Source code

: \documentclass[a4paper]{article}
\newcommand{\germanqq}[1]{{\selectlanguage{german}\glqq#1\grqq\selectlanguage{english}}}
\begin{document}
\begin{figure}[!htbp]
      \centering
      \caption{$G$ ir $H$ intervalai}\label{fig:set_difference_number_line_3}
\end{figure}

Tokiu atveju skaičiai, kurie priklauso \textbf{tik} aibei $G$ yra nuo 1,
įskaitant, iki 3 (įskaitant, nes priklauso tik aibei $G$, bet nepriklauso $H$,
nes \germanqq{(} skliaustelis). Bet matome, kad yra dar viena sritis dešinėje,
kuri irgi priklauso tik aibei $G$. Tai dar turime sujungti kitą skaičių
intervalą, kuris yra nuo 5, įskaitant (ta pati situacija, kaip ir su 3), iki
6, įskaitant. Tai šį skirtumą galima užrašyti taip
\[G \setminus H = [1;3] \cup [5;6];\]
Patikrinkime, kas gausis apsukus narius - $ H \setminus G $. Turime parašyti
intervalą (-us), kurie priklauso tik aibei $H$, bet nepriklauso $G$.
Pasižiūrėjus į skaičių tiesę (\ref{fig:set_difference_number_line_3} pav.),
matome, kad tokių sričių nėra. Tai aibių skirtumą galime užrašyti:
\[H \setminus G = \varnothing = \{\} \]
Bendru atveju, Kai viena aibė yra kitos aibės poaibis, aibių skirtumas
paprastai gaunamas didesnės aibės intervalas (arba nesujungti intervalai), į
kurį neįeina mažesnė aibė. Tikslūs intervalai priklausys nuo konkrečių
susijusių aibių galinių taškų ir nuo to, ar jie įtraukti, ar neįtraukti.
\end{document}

::::::

Assignment =
Please copy each line above exactly as written.

Written reply =
Source code

: \documentclass[a4paper]{article}
\newcommand{\germanqq}[1]{{\selectlanguage{german}\glqq#1\grqq\selectlanguage{english}}}
\begin{document}
\begin{figure}[!htbp]
      \centering
      \caption{$G$ ir $H$ intervalai}\label{fig:set_difference_number_line_3}
\end{figure}

Tokiu atveju skaičiai, kurie priklauso \textbf{tik} aibei $G$ yra nuo 1,
įskaitant, iki 3 (įskaitant, nes priklauso tik aibei $G$, bet nepriklauso $H$,
nes \germanqq{(} skliaustelis). Bet matome, kad yra dar viena sritis dešinėje,
kuri irgi priklauso tik aibei $G$. Tai dar turime sujungti kitą skaičių
intervalą, kuris yra nuo 5, įskaitant (ta pati situacija, kaip ir su 3), iki
6, įskaitant. Tai šį skirtumą galima užrašyti taip
\[G \setminus H = [1;3] \cup [5;6];\]
Patikrinkime, kas gausis apsukus narius - $ H \setminus G $. Turime parašyti
intervalą (-us), kurie priklauso tik aibei $H$, bet nepriklauso $G$.
Pasižiūrėjus į skaičių tiesę (\ref{fig:set_difference_number_line_3} pav.),
matome, kad tokių sričių nėra. Tai aibių skirtumą galime užrašyti:
\[H \setminus G = \varnothing = \{\} \]
Bendru atveju, Kai viena aibė yra kitos aibės poaibis, aibių skirtumas
paprastai gaunamas didesnės aibės intervalas (arba nesujungti intervalai), į
kurį neįeina mažesnė aibė. Tikslūs intervalai priklausys nuo konkrečių
susijusių aibių galinių taškų ir nuo to, ar jie įtraukti, ar neįtraukti.
\end{document}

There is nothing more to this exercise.